El detalle del vecindario de Villamil con los peregrinos (por el que no aceptan dinero a cambio)

Nuevo rincón para el peregrino en un jardín privado de Villamil (Tapia).

Una escultura improvisada con la bandera de Asturias y unas vieiras peregrinas señalizan el punto de servicio

Además de joyas arquitectónicas maravillosas, pueblos de cuento y personas especiales, el Camino de Santiago tiene también rincones que encierran toda la solidaridad del mundo. Rincones como un jardín del pueblo tapiego de Villamil, donde varios vecinos han habilitado un punto de “avituallamiento” en toda regla para los peregrinos y peregrinas. 

En pleno arranque de la temporada, ya son muchos los caminantes que se dejan ver por las distintas rutas jacobeas. La de la Costa sigue siendo una de las más transitadas, por la que cada año pasan miles de personas. Especialmente, dadas las últimas rachas de calor, cualquier ayuda para hacer más liviano el camino se agradece. Ya sea comida, ropa o, por supuesto, agua. 

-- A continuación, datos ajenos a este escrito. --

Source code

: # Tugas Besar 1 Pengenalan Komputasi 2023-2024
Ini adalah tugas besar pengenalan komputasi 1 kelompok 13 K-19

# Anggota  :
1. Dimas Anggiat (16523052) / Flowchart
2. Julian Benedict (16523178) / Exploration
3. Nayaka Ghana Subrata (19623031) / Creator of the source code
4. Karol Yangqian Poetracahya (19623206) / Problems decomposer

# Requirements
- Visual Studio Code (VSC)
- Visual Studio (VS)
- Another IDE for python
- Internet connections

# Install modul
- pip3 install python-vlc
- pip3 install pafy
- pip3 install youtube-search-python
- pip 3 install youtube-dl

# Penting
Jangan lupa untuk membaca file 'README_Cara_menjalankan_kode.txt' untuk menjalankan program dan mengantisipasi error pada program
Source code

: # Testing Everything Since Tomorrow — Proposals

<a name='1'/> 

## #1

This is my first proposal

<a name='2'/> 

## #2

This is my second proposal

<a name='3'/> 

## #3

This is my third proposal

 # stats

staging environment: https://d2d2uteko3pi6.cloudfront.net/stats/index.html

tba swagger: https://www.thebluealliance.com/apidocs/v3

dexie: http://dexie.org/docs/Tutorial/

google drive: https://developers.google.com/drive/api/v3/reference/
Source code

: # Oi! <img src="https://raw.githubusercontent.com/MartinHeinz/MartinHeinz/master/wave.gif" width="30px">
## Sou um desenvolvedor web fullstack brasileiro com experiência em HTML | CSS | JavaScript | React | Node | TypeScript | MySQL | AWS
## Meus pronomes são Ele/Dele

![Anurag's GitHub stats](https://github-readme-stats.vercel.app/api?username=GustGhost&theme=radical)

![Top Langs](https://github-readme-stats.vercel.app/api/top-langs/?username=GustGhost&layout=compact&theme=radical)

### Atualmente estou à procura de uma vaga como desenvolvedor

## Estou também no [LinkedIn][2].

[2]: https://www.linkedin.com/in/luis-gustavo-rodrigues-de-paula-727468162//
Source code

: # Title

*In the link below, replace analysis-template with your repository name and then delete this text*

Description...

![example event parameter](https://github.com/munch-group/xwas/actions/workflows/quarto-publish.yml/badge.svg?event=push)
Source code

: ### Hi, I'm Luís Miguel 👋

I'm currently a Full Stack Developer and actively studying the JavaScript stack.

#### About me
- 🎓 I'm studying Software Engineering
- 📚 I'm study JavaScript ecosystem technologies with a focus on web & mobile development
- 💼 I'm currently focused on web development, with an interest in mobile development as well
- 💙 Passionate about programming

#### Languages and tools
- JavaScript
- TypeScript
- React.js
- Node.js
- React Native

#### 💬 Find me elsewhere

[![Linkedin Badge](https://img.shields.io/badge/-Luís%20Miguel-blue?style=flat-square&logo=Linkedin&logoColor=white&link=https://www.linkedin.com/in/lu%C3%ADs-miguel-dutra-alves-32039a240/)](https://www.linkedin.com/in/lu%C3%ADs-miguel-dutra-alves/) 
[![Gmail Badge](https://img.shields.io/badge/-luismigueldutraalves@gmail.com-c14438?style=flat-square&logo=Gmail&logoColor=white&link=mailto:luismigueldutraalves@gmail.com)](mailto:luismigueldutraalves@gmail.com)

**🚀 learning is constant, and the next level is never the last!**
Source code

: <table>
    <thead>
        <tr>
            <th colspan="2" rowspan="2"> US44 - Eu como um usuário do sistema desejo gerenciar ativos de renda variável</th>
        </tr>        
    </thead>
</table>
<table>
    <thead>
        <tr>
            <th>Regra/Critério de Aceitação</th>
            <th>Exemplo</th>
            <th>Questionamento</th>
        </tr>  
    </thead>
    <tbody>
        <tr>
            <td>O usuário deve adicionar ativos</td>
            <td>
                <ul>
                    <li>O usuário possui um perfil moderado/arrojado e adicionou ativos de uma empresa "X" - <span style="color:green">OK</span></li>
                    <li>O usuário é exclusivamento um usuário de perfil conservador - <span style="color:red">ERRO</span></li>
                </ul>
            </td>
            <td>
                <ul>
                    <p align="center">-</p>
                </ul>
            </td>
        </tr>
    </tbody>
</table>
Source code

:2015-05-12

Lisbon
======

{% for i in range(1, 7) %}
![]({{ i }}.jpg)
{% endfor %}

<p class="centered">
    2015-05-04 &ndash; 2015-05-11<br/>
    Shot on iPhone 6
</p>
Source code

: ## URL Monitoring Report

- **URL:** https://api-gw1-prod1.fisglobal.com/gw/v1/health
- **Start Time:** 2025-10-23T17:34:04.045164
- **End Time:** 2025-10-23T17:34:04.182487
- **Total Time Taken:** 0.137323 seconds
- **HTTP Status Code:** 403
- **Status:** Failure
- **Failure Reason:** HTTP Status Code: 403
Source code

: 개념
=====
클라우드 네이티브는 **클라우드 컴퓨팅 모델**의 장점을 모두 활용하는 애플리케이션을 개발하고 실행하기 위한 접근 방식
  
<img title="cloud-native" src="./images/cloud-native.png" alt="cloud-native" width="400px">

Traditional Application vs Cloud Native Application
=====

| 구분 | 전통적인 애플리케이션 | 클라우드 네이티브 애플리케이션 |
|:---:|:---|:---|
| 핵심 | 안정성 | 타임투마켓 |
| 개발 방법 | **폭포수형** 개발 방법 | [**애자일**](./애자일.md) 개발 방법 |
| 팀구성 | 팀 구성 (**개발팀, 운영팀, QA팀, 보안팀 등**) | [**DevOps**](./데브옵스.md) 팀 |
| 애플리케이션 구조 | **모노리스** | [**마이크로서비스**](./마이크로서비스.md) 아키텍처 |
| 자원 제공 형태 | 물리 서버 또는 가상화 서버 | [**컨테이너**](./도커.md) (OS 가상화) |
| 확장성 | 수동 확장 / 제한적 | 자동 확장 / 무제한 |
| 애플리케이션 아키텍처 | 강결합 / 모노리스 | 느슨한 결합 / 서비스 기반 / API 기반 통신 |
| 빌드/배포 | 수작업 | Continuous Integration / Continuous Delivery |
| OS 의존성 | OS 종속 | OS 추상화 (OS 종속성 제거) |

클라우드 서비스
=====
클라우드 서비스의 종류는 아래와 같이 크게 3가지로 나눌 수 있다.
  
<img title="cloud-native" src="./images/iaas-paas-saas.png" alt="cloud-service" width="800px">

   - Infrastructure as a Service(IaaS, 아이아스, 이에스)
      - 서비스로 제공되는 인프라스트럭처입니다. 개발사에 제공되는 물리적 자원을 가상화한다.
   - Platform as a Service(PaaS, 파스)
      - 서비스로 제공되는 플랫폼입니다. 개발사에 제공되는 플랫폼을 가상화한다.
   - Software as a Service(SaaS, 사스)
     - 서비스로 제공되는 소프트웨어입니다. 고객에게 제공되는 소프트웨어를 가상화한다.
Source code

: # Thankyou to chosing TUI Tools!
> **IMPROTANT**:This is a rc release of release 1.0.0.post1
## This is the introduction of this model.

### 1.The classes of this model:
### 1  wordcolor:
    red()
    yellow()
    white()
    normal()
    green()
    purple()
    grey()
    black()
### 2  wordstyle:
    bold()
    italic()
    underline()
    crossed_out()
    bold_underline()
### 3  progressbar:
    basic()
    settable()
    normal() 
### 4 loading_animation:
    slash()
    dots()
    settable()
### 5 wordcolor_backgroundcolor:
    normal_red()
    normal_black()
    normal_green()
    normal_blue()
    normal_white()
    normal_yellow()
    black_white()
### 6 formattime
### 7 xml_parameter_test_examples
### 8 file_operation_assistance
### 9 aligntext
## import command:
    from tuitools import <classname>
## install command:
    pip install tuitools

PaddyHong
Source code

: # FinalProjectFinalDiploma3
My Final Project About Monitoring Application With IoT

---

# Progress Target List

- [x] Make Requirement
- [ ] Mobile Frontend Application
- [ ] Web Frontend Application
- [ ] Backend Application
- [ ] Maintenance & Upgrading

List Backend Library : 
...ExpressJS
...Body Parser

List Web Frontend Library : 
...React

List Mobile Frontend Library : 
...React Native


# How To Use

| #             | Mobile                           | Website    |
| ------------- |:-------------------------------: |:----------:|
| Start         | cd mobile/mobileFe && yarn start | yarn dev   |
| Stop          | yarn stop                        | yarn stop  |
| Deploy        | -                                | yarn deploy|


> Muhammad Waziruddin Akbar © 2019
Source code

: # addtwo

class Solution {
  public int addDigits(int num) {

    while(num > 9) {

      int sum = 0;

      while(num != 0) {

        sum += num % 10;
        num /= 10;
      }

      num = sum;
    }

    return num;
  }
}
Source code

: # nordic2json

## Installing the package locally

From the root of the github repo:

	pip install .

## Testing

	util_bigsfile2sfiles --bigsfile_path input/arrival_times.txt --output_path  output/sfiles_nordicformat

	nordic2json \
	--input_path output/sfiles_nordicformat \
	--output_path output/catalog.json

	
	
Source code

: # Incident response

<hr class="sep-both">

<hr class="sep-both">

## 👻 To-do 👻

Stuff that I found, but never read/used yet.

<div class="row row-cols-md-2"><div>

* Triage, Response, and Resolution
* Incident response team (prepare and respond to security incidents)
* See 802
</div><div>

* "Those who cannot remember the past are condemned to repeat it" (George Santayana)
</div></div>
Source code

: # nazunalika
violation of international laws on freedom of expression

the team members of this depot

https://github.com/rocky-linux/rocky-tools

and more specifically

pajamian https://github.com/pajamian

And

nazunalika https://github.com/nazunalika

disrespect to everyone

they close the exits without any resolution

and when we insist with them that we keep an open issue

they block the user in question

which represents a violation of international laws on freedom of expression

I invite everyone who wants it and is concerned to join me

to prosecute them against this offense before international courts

En el nuevo rincón del pueblo de Villamil, instalado en un jardín privado, una pequeña mesa recibe al peregrino con frutas y aguas, “incluidos aguacates, que son muy importantes”, explican en el pueblo. Una escultura improvisada con la bandera de Asturias y unas vieiras peregrinas señalizan el punto de ayuda, en el que puede leerse la siguiente inscripción: Peregrinos, es para vosotros. Buen camino. 

Los promotores del rincón (tres vecinos del pueblo)  también piden a los peregrinos que “no dejen dinero”. Si bien, en la mesa se disponen también unas hojas donde sí pueden anotar su agradecimiento o reflexiones cosechadas a lo largo del Camino.